*** RECORDS PROVIDED Section Begins ***
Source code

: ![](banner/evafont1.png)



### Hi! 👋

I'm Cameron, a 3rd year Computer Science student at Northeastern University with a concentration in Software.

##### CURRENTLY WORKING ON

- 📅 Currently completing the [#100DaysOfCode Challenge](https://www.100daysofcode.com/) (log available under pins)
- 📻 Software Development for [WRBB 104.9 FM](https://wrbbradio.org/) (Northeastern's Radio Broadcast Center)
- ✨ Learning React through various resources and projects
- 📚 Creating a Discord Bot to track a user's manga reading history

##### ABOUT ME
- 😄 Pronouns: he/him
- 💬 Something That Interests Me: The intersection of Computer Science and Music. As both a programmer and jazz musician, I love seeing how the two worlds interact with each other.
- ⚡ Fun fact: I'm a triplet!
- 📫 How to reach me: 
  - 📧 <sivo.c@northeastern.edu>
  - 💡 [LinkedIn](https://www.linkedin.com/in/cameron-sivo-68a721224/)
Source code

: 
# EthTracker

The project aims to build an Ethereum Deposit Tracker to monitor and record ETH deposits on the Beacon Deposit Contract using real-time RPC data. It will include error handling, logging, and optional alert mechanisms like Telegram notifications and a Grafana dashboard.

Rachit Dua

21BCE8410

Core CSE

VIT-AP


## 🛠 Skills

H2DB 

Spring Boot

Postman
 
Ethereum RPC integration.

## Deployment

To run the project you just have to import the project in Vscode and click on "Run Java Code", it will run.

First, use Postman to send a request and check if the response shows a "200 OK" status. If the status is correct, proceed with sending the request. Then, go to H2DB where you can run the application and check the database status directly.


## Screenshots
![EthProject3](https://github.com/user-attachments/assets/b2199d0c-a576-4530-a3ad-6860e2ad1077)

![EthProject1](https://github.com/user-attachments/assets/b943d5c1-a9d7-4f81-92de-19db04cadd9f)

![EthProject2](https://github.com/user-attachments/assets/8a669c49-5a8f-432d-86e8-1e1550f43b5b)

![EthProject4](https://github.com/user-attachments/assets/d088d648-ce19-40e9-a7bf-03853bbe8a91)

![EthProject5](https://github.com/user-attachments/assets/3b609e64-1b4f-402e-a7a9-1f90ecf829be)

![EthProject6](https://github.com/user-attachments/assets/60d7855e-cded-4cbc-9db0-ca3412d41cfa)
*** RECORDS PROVIDED Section Ends ***
*** RECORDS PROVIDED Section Begins ***
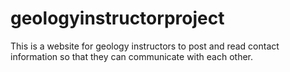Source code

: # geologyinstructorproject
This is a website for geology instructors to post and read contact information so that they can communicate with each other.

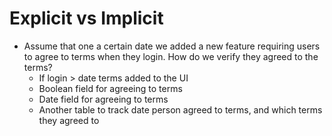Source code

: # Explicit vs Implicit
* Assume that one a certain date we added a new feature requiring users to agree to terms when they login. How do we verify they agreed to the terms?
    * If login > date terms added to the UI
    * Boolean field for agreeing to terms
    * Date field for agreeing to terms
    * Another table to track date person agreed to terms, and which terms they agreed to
*** RECORDS PROVIDED Section Ends ***
*** RECORDS PROVIDED Section Begins ***
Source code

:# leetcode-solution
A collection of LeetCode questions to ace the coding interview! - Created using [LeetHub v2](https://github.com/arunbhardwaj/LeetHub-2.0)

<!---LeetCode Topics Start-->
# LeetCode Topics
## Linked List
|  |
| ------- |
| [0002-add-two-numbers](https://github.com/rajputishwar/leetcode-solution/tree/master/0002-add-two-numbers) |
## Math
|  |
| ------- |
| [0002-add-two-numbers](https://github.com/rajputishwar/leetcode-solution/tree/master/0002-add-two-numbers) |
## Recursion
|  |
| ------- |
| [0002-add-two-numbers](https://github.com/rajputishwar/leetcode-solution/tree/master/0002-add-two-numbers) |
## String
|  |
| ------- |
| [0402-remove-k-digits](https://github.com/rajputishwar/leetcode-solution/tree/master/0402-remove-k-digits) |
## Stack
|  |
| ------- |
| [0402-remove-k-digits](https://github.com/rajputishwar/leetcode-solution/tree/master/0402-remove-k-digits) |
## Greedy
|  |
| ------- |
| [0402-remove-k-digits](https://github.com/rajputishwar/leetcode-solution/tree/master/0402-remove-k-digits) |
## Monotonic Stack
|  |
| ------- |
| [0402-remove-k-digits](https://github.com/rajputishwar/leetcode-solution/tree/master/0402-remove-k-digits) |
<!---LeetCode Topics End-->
*** RECORDS PROVIDED Section Ends ***
• [REQUIRED WORK] Search the data and copy each line containing "login".

• [WORKED SOLUTION]
* Assume that one a certain date we added a new feature requiring users to agree to terms when they login. How do we verify they agreed to the terms?
    * If login > date terms added to the UI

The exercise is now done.